- Stored data entries:
○ ○ ○
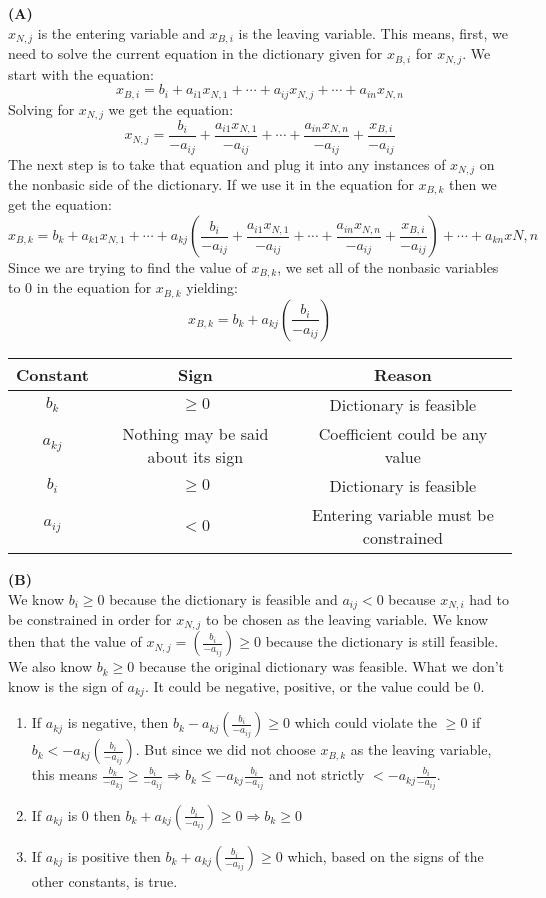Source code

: \documentclass[11pt]{article}
\begin{document}
\noindent \textbf{(A)}
\\
$x_{N,j}$ is the entering variable and $x_{B,i}$ is the leaving variable.  This means, first, we need to solve the current equation in the dictionary given for $x_{B,i}$ for $x_{N,j}$.  We start with the equation:
$$
x_{B,i} = b_i + a_{i1}x_{N,1} + \cdots + a_{ij}x_{N,j} + \cdots + a_{in}x_{N,n}
$$
Solving for $x_{N,j}$ we get the equation:
$$
x_{N,j} = \frac{b_i}{-a_{ij}} + \frac{a_{i1}x_{N,1}}{-a_{ij}} + \cdots + \frac{a_{in}x_{N,n}}{-a_{ij}} + \frac{x_{B,i}}{-a_{ij}}
$$
The next step is to take that equation and plug it into any instances of $x_{N,j}$ on the nonbasic side of the dictionary.  If we use it in the equation for $x_{B,k}$ then we get the equation:
$$
x_{B,k} = b_k + a_{k1}x_{N,1} + \cdots + a_{kj}(\frac{b_i}{-a_{ij}} + \frac{a_{i1}x_{N,1}}{-a_{ij}} + \cdots + \frac{a_{in}x_{N,n}}{-a_{ij}} + \frac{x_{B,i}}{-a_{ij}}) + \cdots + a_{kn}x{N,n}
$$
Since we are trying to find the value of $x_{B,k}$, we set all of the nonbasic variables to 0 in the equation for $x_{B,k}$ yielding:
$$
x_{B,k} = b_k + a_{kj}(\frac{b_i}{-a_{ij}})
$$
\begin{tabular}{|c|c|c|}
\hline
Constant & Sign & Reason\\ \hline
$b_k$ & $\ge 0$ & Dictionary is feasible\\ \hline
$a_{kj}$ & Nothing may be said about its sign & Coefficient could be any value\\  \hline
$b_i$ & $\ge 0$ & Dictionary is feasible\\ \hline
$a_{ij}$ & $< 0$ & Entering variable must be constrained\\ \hline
\end{tabular}

\medskip

\noindent \textbf{(B)}
\\
We know $b_i \ge 0$ because the dictionary is feasible and $a_{ij} < 0$ because $x_{N,i}$ had to be constrained in order for $x_{N,j}$ to be chosen as the leaving variable.  We know then that the value of $x_{N,j} = (\frac{b_i}{-a_{ij}}) \ge 0$ because the dictionary is still feasible.  We also know $b_k \ge 0$ because the original dictionary was feasible.  What we don't know is the sign of $a_{kj}$.  It could be negative, positive, or the value could be 0.
\begin{enumerate}
\item If $a_{kj}$ is negative, then 
$
b_k - a_{kj} \left(\frac{b_i}{ - a_{ij}}\right)  \geq 0
$
which could violate the $\ge 0$ if $b_k < -a_{kj} \left(\frac{b_i}{ - a_{ij}}\right)$.  But since we did not choose $x_{B,k}$ as the leaving variable, this means 
$\frac{b_k}{-a_{kj}} \ge \frac{b_i}{-a_{ij}} \Rightarrow b_k \le -a_{kj}\frac{b_i}{-a_{ij}}$ and not strictly $ < -a_{kj}\frac{b_i}{-a_{ij}}$.

\item If $a_{kj}$ is 0 then 
$
b_k + a_{kj} \left(\frac{b_i}{ - a_{ij}}\right)  \geq 0 \Rightarrow
b_k \geq 0
$

\item If $a_{kj}$ is positive then
$
b_k + a_{kj} \left(\frac{b_i}{ - a_{ij}}\right)  \geq 0
$
which, based on the signs of the other constants, is true.
\end{enumerate}
\end{document}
○ ○ ○
- Directions for this task:
Restate each entry word for word; omit the pictures.

- Solved exercise:
Source code

: \documentclass[11pt]{article}
\begin{document}
\noindent \textbf{(A)}
\\
$x_{N,j}$ is the entering variable and $x_{B,i}$ is the leaving variable.  This means, first, we need to solve the current equation in the dictionary given for $x_{B,i}$ for $x_{N,j}$.  We start with the equation:
$$
x_{B,i} = b_i + a_{i1}x_{N,1} + \cdots + a_{ij}x_{N,j} + \cdots + a_{in}x_{N,n}
$$
Solving for $x_{N,j}$ we get the equation:
$$
x_{N,j} = \frac{b_i}{-a_{ij}} + \frac{a_{i1}x_{N,1}}{-a_{ij}} + \cdots + \frac{a_{in}x_{N,n}}{-a_{ij}} + \frac{x_{B,i}}{-a_{ij}}
$$
The next step is to take that equation and plug it into any instances of $x_{N,j}$ on the nonbasic side of the dictionary.  If we use it in the equation for $x_{B,k}$ then we get the equation:
$$
x_{B,k} = b_k + a_{k1}x_{N,1} + \cdots + a_{kj}(\frac{b_i}{-a_{ij}} + \frac{a_{i1}x_{N,1}}{-a_{ij}} + \cdots + \frac{a_{in}x_{N,n}}{-a_{ij}} + \frac{x_{B,i}}{-a_{ij}}) + \cdots + a_{kn}x{N,n}
$$
Since we are trying to find the value of $x_{B,k}$, we set all of the nonbasic variables to 0 in the equation for $x_{B,k}$ yielding:
$$
x_{B,k} = b_k + a_{kj}(\frac{b_i}{-a_{ij}})
$$
\begin{tabular}{|c|c|c|}
\hline
Constant & Sign & Reason\\ \hline
$b_k$ & $\ge 0$ & Dictionary is feasible\\ \hline
$a_{kj}$ & Nothing may be said about its sign & Coefficient could be any value\\  \hline
$b_i$ & $\ge 0$ & Dictionary is feasible\\ \hline
$a_{ij}$ & $< 0$ & Entering variable must be constrained\\ \hline
\end{tabular}

\medskip

\noindent \textbf{(B)}
\\
We know $b_i \ge 0$ because the dictionary is feasible and $a_{ij} < 0$ because $x_{N,i}$ had to be constrained in order for $x_{N,j}$ to be chosen as the leaving variable.  We know then that the value of $x_{N,j} = (\frac{b_i}{-a_{ij}}) \ge 0$ because the dictionary is still feasible.  We also know $b_k \ge 0$ because the original dictionary was feasible.  What we don't know is the sign of $a_{kj}$.  It could be negative, positive, or the value could be 0.
\begin{enumerate}
\item If $a_{kj}$ is negative, then 
$
b_k - a_{kj} \left(\frac{b_i}{ - a_{ij}}\right)  \geq 0
$
which could violate the $\ge 0$ if $b_k < -a_{kj} \left(\frac{b_i}{ - a_{ij}}\right)$.  But since we did not choose $x_{B,k}$ as the leaving variable, this means 
$\frac{b_k}{-a_{kj}} \ge \frac{b_i}{-a_{ij}} \Rightarrow b_k \le -a_{kj}\frac{b_i}{-a_{ij}}$ and not strictly $ < -a_{kj}\frac{b_i}{-a_{ij}}$.

\item If $a_{kj}$ is 0 then 
$
b_k + a_{kj} \left(\frac{b_i}{ - a_{ij}}\right)  \geq 0 \Rightarrow
b_k \geq 0
$

\item If $a_{kj}$ is positive then
$
b_k + a_{kj} \left(\frac{b_i}{ - a_{ij}}\right)  \geq 0
$
which, based on the signs of the other constants, is true.
\end{enumerate}
\end{document}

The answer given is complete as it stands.